By Maggie McMillan, guest blogger
When economists talk about structural transformation, they typically have in mind developing countries and the dual economy models à la W. Arthur Lewis that emphasize productivity differentials between broad sectors of the economy, such as agriculture and manufacturing. They don't usually think about countries like the United States where this type of transformation has already taken place. But the figure below indicates that it is something we should be thinking about. The horizontal axis shows that between 1998 and 2007, the share of the labor force in manufacturing fell by around 3%. The share of the labor force in services (cspsgs) increased by a little more than two percent. The problem with this is that labor productivity in services is lower than economywide productivity (vertical axis) so this sectoral shift in employment lowers economywide productivity. Note that these changes took place before the Great Recession (the picture looks much worse for the period 1998 to 2009).
Note: Abbreviations are as follows: (agr) Agriculture; (min) Mining; (mfg) Manufacturing; (pu) Public Utilities; (con) Construction; (wrt) Retail and Wholesale Trade; (tsc) Transport and Communication; (fire) Finance and Business Services; (cspsgs) Community, Social, Personal and Government Services.
The cost of this transformation has not been well understood. For example, one often hears that the loss of jobs in manufacturing is no big deal because productivity in manufacturing is increasing and this will drive growth. But this argument ignores the economywide effects of labor reallocation. Another argument that is often heard is that we don't need to worry about losing jobs in manufacturing because jobs in professional and business services are growing. But average labor productivity in professional and business services (not shown separately) is lower than average labor productivity in manufacturing. Using the March version of the Current Population Survey which follows workers over time, Ebenstein et al ( http://pluto.huji.ac.il/~ebenstein/) show that the majority of workers who leave manufacturing end up in the service sector where their wages are between 3 and 11 percent lower.

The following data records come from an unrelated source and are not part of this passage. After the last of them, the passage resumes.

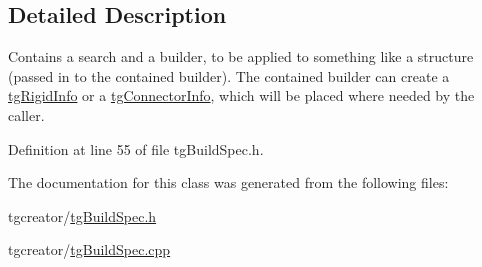 \subsection{Detailed Description}
Contains a search and a builder, to be applied to something like a structure (passed in to the contained builder). The contained builder can create a \hyperlink{classtg_rigid_info}{tg\-Rigid\-Info} or a \hyperlink{classtg_connector_info}{tg\-Connector\-Info}, which will be placed where needed by the caller. 

Definition at line 55 of file tg\-Build\-Spec.\-h.



The documentation for this class was generated from the following files\-:\begin{DoxyCompactItemize}
\item 
tgcreator/\hyperlink{tg_build_spec_8h}{tg\-Build\-Spec.\-h}\item 
tgcreator/\hyperlink{tg_build_spec_8cpp}{tg\-Build\-Spec.\-cpp}\end{DoxyCompactItemize}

The key question is: what is driving this pattern? I don't have an airtight identification strategy but I have a hunch that it has something to do with China. Here's why. Between 1998 and 2007, offshore employment to China by U.S. based manufacturing firms increased from around 100,000 to around 600,000 or roughly 500 percent. In 2008, China held more U.S. affiliate jobs than any other country in the world. This is a first - affiliate activity has typically been concentrated in high income countries. Over this same period, manufacturing employment in the U.S. contracted sharply. But the smoking gun lies in the figure below. It shows a strong negative correlation by sector between manufacturing employment in China and manufacturing employment in the United States. It seems highly unlikely that this pattern is driven by labor-saving technological change in the U.S. I guess it could be driven by underlying changes in demand, but I doubt it.